Comme le relevait le conseiller national PLR Philippe Nantermod dans sa chronique hebdomadaire dans les colonnes du Temps, ce ciment sert à construire des ouvrages de génie civil, des logements, des infrastructures de transport. Si on ne le produit pas en Suisse, il va falloir l’importer d’ailleurs, et sacrifier des montagnes et des paysages de régions éloignées, le tout à grand renfort de camions.

Lire la chronique: Les cailloux d’Italie

Des alternatives existent

Ce raisonnement séduisant de prime abord de par son caractère responsable omet cependant une variable importante: avant de recourir aux importations de ciment, ou de se résigner au sacrifice de notre patrimoine naturel pour sa production, on peut et on doit essayer de réduire notre consommation de ce matériau extrêmement polluant. La production de ciment est en effet responsable en Suisse de l’émission dans l’atmosphère de 380 000 tonnes de CO2 chaque année, des données certes en baisse depuis des années, mais toujours considérables à l’heure de l’urgence climatique.

Des bâtiments publics sont encore régulièrement construits en laissant la part belle au béton, faisant ainsi fi du devoir d’exemplarité qui devrait être celui des autorités

Des alternatives au ciment existent, à commencer par le bois, matière première locale et durable par excellence, qui n’est que trop peu utilisée dans notre pays. Alors qu’on devrait avoir recours massivement à ce matériau, les cours du bois sont au plus bas, et certaines exploitations se font à perte. C’est que les incitations des pouvoirs publics restent rares, et que rien ou presque dans la loi n’incite à privilégier des alternatives au béton. Pire, des bâtiments publics sont encore régulièrement construits en laissant la part belle au béton, faisant ainsi fi du devoir d’exemplarité qui devrait être celui des autorités.
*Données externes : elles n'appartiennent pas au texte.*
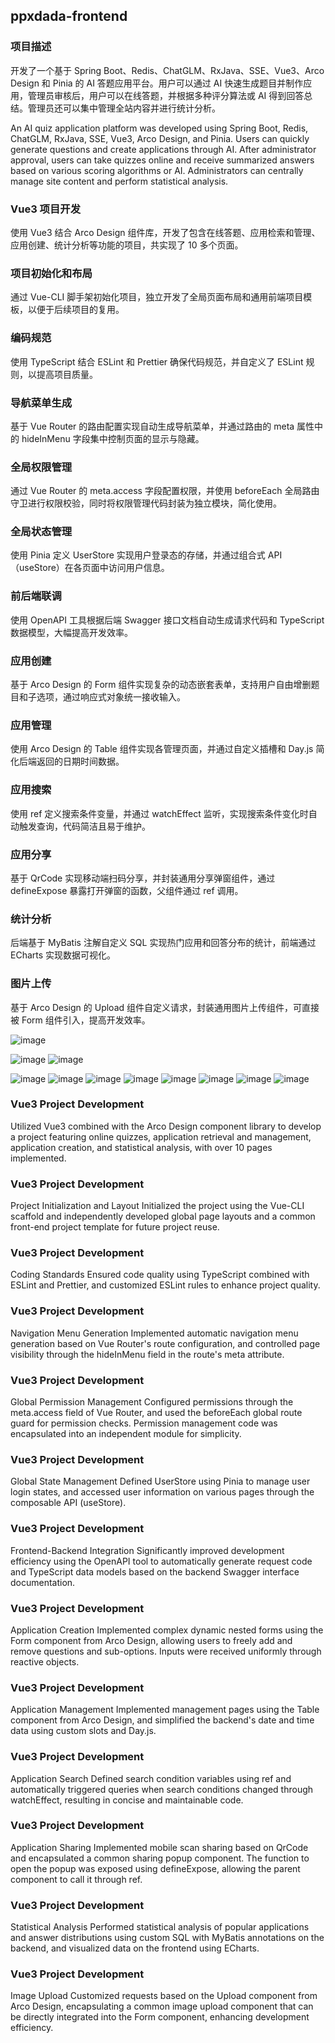 ## ppxdada-frontend

### 项目描述

开发了一个基于 Spring Boot、Redis、ChatGLM、RxJava、SSE、Vue3、Arco Design 和 Pinia 的 AI 答题应用平台。用户可以通过 AI 快速生成题目并制作应用，管理员审核后，用户可以在线答题，并根据多种评分算法或 AI 得到回答总结。管理员还可以集中管理全站内容并进行统计分析。

An AI quiz application platform was developed using Spring Boot, Redis, ChatGLM, RxJava, SSE, Vue3, Arco Design, and Pinia. Users can quickly generate questions and create applications through AI. After administrator approval, users can take quizzes online and receive summarized answers based on various scoring algorithms or AI. Administrators can centrally manage site content and perform statistical analysis.

### Vue3 项目开发

使用 Vue3 结合 Arco Design 组件库，开发了包含在线答题、应用检索和管理、应用创建、统计分析等功能的项目，共实现了 10 多个页面。

### 项目初始化和布局

通过 Vue-CLI 脚手架初始化项目，独立开发了全局页面布局和通用前端项目模板，以便于后续项目的复用。

### 编码规范

使用 TypeScript 结合 ESLint 和 Prettier 确保代码规范，并自定义了 ESLint 规则，以提高项目质量。

### 导航菜单生成

基于 Vue Router 的路由配置实现自动生成导航菜单，并通过路由的 meta 属性中的 hideInMenu 字段集中控制页面的显示与隐藏。

### 全局权限管理

通过 Vue Router 的 meta.access 字段配置权限，并使用 beforeEach 全局路由守卫进行权限校验，同时将权限管理代码封装为独立模块，简化使用。

### 全局状态管理

使用 Pinia 定义 UserStore 实现用户登录态的存储，并通过组合式 API（useStore）在各页面中访问用户信息。

### 前后端联调

使用 OpenAPI 工具根据后端 Swagger 接口文档自动生成请求代码和 TypeScript 数据模型，大幅提高开发效率。

### 应用创建

基于 Arco Design 的 Form 组件实现复杂的动态嵌套表单，支持用户自由增删题目和子选项，通过响应式对象统一接收输入。

### 应用管理

使用 Arco Design 的 Table 组件实现各管理页面，并通过自定义插槽和 Day.js 简化后端返回的日期时间数据。

### 应用搜索

使用 ref 定义搜索条件变量，并通过 watchEffect 监听，实现搜索条件变化时自动触发查询，代码简洁且易于维护。

### 应用分享

基于 QrCode 实现移动端扫码分享，并封装通用分享弹窗组件，通过 defineExpose 暴露打开弹窗的函数，父组件通过 ref 调用。

### 统计分析

后端基于 MyBatis 注解自定义 SQL 实现热门应用和回答分布的统计，前端通过 ECharts 实现数据可视化。

### 图片上传

基于 Arco Design 的 Upload 组件自定义请求，封装通用图片上传组件，可直接被 Form 组件引入，提高开发效率。

![image](https://github.com/pipixiangz/ppxdada-frontend/blob/main/img/homepage.jpg)

![image](https://github.com/pipixiangz/ppxdada-frontend/blob/main/img/UserManagement.jpg)
![image](https://github.com/pipixiangz/ppxdada-frontend/blob/main/img/AppManagement.jpg)

![image](https://github.com/pipixiangz/ppxdada-frontend/blob/main/img/answer.jpg)
![image](https://github.com/pipixiangz/ppxdada-frontend/blob/main/img/createQuestions.jpg)
![image](https://github.com/pipixiangz/ppxdada-frontend/blob/main/img/createApps.jpg)
![image](https://github.com/pipixiangz/ppxdada-frontend/blob/main/img/MyAnswers.jpg)
![image](https://github.com/pipixiangz/ppxdada-frontend/blob/main/img/AnswerManagement.jpg)
![image](https://github.com/pipixiangz/ppxdada-frontend/blob/main/img/questionManagement.jpg)
![image](https://github.com/pipixiangz/ppxdada-frontend/blob/main/img/scoringManagement.jpg)
![image](https://github.com/pipixiangz/ppxdada-frontend/blob/main/img/Statistics.jpg)


### Vue3 Project Development
Utilized Vue3 combined with the Arco Design component library to develop a project featuring online quizzes, application retrieval and management, application creation, and statistical analysis, with over 10 pages implemented.

### Vue3 Project Development
Project Initialization and Layout
Initialized the project using the Vue-CLI scaffold and independently developed global page layouts and a common front-end project template for future project reuse.

### Vue3 Project Development
Coding Standards
Ensured code quality using TypeScript combined with ESLint and Prettier, and customized ESLint rules to enhance project quality.

### Vue3 Project Development
Navigation Menu Generation
Implemented automatic navigation menu generation based on Vue Router's route configuration, and controlled page visibility through the hideInMenu field in the route's meta attribute.

### Vue3 Project Development
Global Permission Management
Configured permissions through the meta.access field of Vue Router, and used the beforeEach global route guard for permission checks. Permission management code was encapsulated into an independent module for simplicity.

### Vue3 Project Development
Global State Management
Defined UserStore using Pinia to manage user login states, and accessed user information on various pages through the composable API (useStore).

### Vue3 Project Development
Frontend-Backend Integration
Significantly improved development efficiency using the OpenAPI tool to automatically generate request code and TypeScript data models based on the backend Swagger interface documentation.

### Vue3 Project Development
Application Creation
Implemented complex dynamic nested forms using the Form component from Arco Design, allowing users to freely add and remove questions and sub-options. Inputs were received uniformly through reactive objects.

### Vue3 Project Development
Application Management
Implemented management pages using the Table component from Arco Design, and simplified the backend's date and time data using custom slots and Day.js.

### Vue3 Project Development
Application Search
Defined search condition variables using ref and automatically triggered queries when search conditions changed through watchEffect, resulting in concise and maintainable code.

### Vue3 Project Development
Application Sharing
Implemented mobile scan sharing based on QrCode and encapsulated a common sharing popup component. The function to open the popup was exposed using defineExpose, allowing the parent component to call it through ref.

### Vue3 Project Development
Statistical Analysis
Performed statistical analysis of popular applications and answer distributions using custom SQL with MyBatis annotations on the backend, and visualized data on the frontend using ECharts.

### Vue3 Project Development
Image Upload
Customized requests based on the Upload component from Arco Design, encapsulating a common image upload component that can be directly integrated into the Form component, enhancing development efficiency.

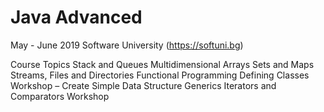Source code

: # Java Advanced

May - June 2019 Software University (https://softuni.bg)

Course Topics
    Stack and Queues
	Multidimensional Arrays
	Sets and Maps
	Streams, Files and Directories
	Functional Programming
	Defining Classes
	Workshop – Create Simple Data Structure
	Generics
	Iterators and Comparators
	Workshop
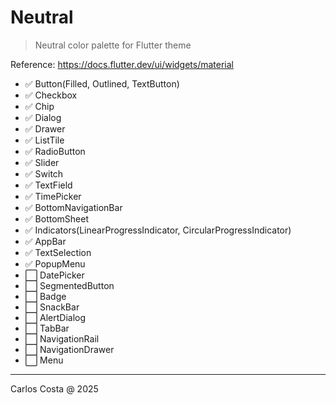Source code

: # Neutral

> Neutral color palette for Flutter theme

Reference: https://docs.flutter.dev/ui/widgets/material

- ✅ Button(Filled, Outlined, TextButton)
- ✅ Checkbox
- ✅ Chip
- ✅ Dialog
- ✅ Drawer
- ✅ ListTile
- ✅ RadioButton
- ✅ Slider
- ✅ Switch
- ✅ TextField
- ✅ TimePicker
- ✅ BottomNavigationBar
- ✅ BottomSheet
- ✅ Indicators(LinearProgressIndicator, CircularProgressIndicator)
- ✅ AppBar
- ✅ TextSelection
- ✅ PopupMenu
- ⬜ DatePicker
- ⬜ SegmentedButton
- ⬜ Badge
- ⬜ SnackBar
- ⬜ AlertDialog
- ⬜ TabBar
- ⬜ NavigationRail
- ⬜ NavigationDrawer
- ⬜ Menu

---

Carlos Costa @ 2025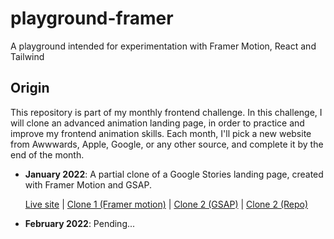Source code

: 
# playground-framer
A playground intended for experimentation with Framer Motion, React and Tailwind

## Origin
This repository is part of my monthly frontend challenge. In this challenge, I will clone an advanced animation landing page, in order to practice and improve my frontend animation skills. Each month, I'll pick a new website from Awwwards, Apple, Google, or any other source, and complete it by the end of the month.

- **January 2022**: A partial clone of a Google Stories landing page, created with Framer Motion and GSAP.

    [Live site](https://stories.google/) | [Clone 1 (Framer motion)](https://playground-framer.vercel.app/showcase/1-stories-google/) | [Clone 2 (GSAP)](https://playground-gsap.vercel.app/) | [Clone 2 (Repo)](https://github.com/tanwanjern/playground-gsap)


- **February 2022**: Pending...
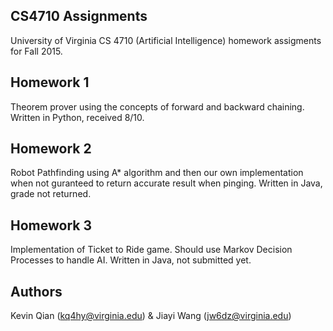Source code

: ## CS4710 Assignments
University of Virginia CS 4710 (Artificial Intelligence) homework assigments for Fall 2015.

## Homework 1
Theorem prover using the concepts of forward and backward chaining. Written in Python, received 8/10.

## Homework 2
Robot Pathfinding using A* algorithm and then our own implementation when not guranteed to return accurate result when pinging. 
Written in Java, grade not returned.

## Homework 3
Implementation of Ticket to Ride game. Should use Markov Decision Processes to handle AI. Written in Java, not submitted yet.

## Authors
Kevin Qian (kq4hy@virginia.edu) 
&
Jiayi Wang (jw6dz@virginia.edu)
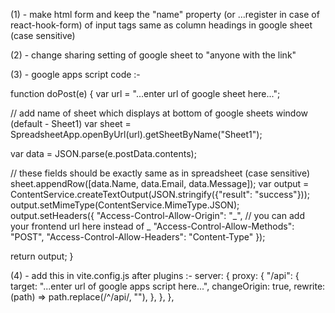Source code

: (1) - make html form and keep the "name" property (or ...register in case of react-hook-form) of input tags same as column headings in google sheet (case sensitive)

(2) - change sharing setting of google sheet to "anyone with the link"

(3) - google apps script code :-

function doPost(e) {
var url = "...enter url of google sheet here...";

// add name of sheet which displays at bottom of google sheets window (default - Sheet1)
var sheet = SpreadsheetApp.openByUrl(url).getSheetByName("Sheet1");

var data = JSON.parse(e.postData.contents);

// these fields should be exactly same as in spreadsheet (case sensitive)
sheet.appendRow([data.Name, data.Email, data.Message]);
var output = ContentService.createTextOutput(JSON.stringify({"result": "success"}));
output.setMimeType(ContentService.MimeType.JSON);
output.setHeaders({
"Access-Control-Allow-Origin": "_", // you can add your frontend url here instead of _
"Access-Control-Allow-Methods": "POST",
"Access-Control-Allow-Headers": "Content-Type"
});

return output;
}

(4) - add this in vite.config.js after plugins :-
server: {
proxy: {
"/api": {
target:
"...enter url of google apps script here...",
changeOrigin: true,
rewrite: (path) => path.replace(/^\/api/, ""),
},
},
},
Le nouveau Musée cantonal vaudois des beaux-arts a ainsi par exemple nécessité le coulage de pas moins de 9200 m3 de béton, un matériau fabriqué en mélangeant du ciment à du sable ou du gravier et à de l’eau.

Une jolie victoire

Le temps est donc résolument venu de changer de paradigme en matière de construction et d’employer à chaque fois que cela est possible des alternatives plus durables au ciment. Cela, dans l’intérêt de l’environnement bien entendu, mais aussi de l’économie, car ces alternatives et les filières qui les développent sont pourvoyeuses d’emplois et de développement raisonné et durable.

Vouloir sauver le Mormont ne veut donc pas dire faire preuve d’égoïsme ou souffrir du syndrome du «pas devant chez moi». Cela signifie simplement vouloir préserver notre environnement en changeant de paradigme et en mettant de côté certaines certitudes et idées reçues. Quelle que soit l’issue de leur aventure, les zadistes de La Sarraz auront en tout cas réussi à relancer ce débat essentiel, ce qui est en soi une jolie victoire.